Mask R-CNN hands-on guide: object detection and segmentation to detect drones

Object detection is a computer vision technology used to identify and locate objects in images. There are many detection algorithms, and here is a good summary.

Mask R-CNN is an extension of target detection. It generates a bounding box and segmentation mask for each target detected in the image. This article is a guide about using Mask R-CNN to train a custom data set.

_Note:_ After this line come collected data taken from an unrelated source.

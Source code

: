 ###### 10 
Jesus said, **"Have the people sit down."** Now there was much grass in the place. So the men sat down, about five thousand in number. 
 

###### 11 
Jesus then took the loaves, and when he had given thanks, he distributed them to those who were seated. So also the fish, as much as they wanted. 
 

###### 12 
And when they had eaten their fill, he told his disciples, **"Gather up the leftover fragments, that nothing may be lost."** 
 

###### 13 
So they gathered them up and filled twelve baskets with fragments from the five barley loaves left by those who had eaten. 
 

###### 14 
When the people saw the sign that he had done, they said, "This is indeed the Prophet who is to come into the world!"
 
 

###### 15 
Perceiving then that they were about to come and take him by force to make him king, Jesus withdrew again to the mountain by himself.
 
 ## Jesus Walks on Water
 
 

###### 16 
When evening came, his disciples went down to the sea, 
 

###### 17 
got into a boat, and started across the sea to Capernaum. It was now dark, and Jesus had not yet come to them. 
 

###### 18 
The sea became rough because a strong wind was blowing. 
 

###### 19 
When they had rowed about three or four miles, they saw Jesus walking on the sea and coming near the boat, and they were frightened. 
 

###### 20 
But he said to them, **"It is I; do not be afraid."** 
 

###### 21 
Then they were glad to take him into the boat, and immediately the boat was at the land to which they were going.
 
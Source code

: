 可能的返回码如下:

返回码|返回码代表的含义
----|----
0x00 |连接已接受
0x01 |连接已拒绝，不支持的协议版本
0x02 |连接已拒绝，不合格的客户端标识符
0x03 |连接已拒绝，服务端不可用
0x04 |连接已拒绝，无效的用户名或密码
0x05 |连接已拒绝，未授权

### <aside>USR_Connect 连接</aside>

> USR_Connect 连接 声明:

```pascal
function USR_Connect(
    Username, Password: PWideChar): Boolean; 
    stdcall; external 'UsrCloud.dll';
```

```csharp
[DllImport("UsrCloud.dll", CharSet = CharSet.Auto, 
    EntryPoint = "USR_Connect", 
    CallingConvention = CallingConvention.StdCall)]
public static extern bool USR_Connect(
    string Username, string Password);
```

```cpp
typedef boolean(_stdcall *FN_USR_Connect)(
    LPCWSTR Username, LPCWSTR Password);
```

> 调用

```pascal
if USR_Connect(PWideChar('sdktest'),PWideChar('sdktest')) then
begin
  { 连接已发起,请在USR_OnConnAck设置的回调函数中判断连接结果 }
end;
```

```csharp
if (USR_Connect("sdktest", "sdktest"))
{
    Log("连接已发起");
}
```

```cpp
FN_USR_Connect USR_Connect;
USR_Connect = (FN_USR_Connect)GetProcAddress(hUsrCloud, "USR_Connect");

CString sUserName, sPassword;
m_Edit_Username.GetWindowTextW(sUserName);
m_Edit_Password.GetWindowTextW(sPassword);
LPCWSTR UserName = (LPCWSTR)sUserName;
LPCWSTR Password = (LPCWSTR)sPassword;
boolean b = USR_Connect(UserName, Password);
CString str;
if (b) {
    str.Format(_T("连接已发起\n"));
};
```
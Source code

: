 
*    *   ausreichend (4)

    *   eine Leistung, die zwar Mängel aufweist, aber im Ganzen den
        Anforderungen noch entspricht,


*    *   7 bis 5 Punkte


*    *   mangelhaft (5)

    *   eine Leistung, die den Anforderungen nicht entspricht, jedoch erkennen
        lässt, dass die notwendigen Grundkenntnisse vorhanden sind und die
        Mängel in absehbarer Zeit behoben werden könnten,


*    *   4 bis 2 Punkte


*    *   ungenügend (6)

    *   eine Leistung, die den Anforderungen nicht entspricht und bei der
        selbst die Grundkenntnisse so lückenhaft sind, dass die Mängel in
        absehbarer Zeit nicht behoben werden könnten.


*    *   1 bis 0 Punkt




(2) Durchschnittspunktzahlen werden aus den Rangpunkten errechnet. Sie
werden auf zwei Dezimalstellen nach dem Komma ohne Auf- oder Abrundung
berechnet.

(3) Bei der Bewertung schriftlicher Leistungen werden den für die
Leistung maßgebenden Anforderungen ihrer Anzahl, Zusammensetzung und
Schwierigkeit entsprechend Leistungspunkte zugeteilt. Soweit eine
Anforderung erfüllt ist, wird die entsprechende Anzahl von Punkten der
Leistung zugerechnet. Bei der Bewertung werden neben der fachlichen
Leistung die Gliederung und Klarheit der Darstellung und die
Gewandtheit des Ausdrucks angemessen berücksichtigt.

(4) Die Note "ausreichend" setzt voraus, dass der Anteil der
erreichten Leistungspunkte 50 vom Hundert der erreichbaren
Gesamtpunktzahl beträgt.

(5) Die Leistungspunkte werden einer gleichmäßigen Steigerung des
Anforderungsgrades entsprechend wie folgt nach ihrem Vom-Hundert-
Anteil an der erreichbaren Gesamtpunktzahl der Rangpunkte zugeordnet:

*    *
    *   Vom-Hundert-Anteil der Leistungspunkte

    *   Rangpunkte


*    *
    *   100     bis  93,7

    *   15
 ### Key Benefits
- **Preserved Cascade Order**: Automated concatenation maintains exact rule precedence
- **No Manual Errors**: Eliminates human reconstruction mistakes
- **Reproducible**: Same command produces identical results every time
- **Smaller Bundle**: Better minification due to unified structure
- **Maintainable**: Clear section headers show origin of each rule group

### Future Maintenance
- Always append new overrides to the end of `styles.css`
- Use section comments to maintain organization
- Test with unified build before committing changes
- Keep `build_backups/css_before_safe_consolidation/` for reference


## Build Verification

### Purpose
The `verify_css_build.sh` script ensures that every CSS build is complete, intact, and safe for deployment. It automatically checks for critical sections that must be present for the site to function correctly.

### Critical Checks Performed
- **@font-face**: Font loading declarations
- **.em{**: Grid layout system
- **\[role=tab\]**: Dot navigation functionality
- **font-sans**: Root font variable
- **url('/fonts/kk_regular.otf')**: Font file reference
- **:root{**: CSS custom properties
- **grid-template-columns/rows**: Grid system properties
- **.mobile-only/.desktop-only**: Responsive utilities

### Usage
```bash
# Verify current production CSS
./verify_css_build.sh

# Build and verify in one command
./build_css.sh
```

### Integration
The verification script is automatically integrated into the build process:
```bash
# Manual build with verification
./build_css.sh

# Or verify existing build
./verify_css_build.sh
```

I hope it can help some of you simplify this process.

https://github.com/matterport/Mask_RCNN/blob/master/samples/shapes/train_shapes.ipynb

Libraries and packages

The main package of the algorithm is mrcnn. Download the library and import it into the environment.

!pip install mrcnnfrom mrcnn.config import Config
from mrcnn import utils
import mrcnn.model as modellib
from mrcnn import visualize
from mrcnn.model import log

mrcnn is not yet compatible with TensorFlow 2.0, so make sure you revert to TensorFlow 1.x. Because I developed on Colab, I will use the magic function to revert to TensorFlow 1.x. This is also where TF is criticized, and compatibility is basically based on changes.

%tensorflow_version 1.x
import tensorflow as tf

In TensorFlow 2.0, tf.random_shuffle was renamed to tf.random.shuffle, which caused incompatibility issues. By changing the shuffle function in the mrcnn code, TensorFlow 2.0 can be used.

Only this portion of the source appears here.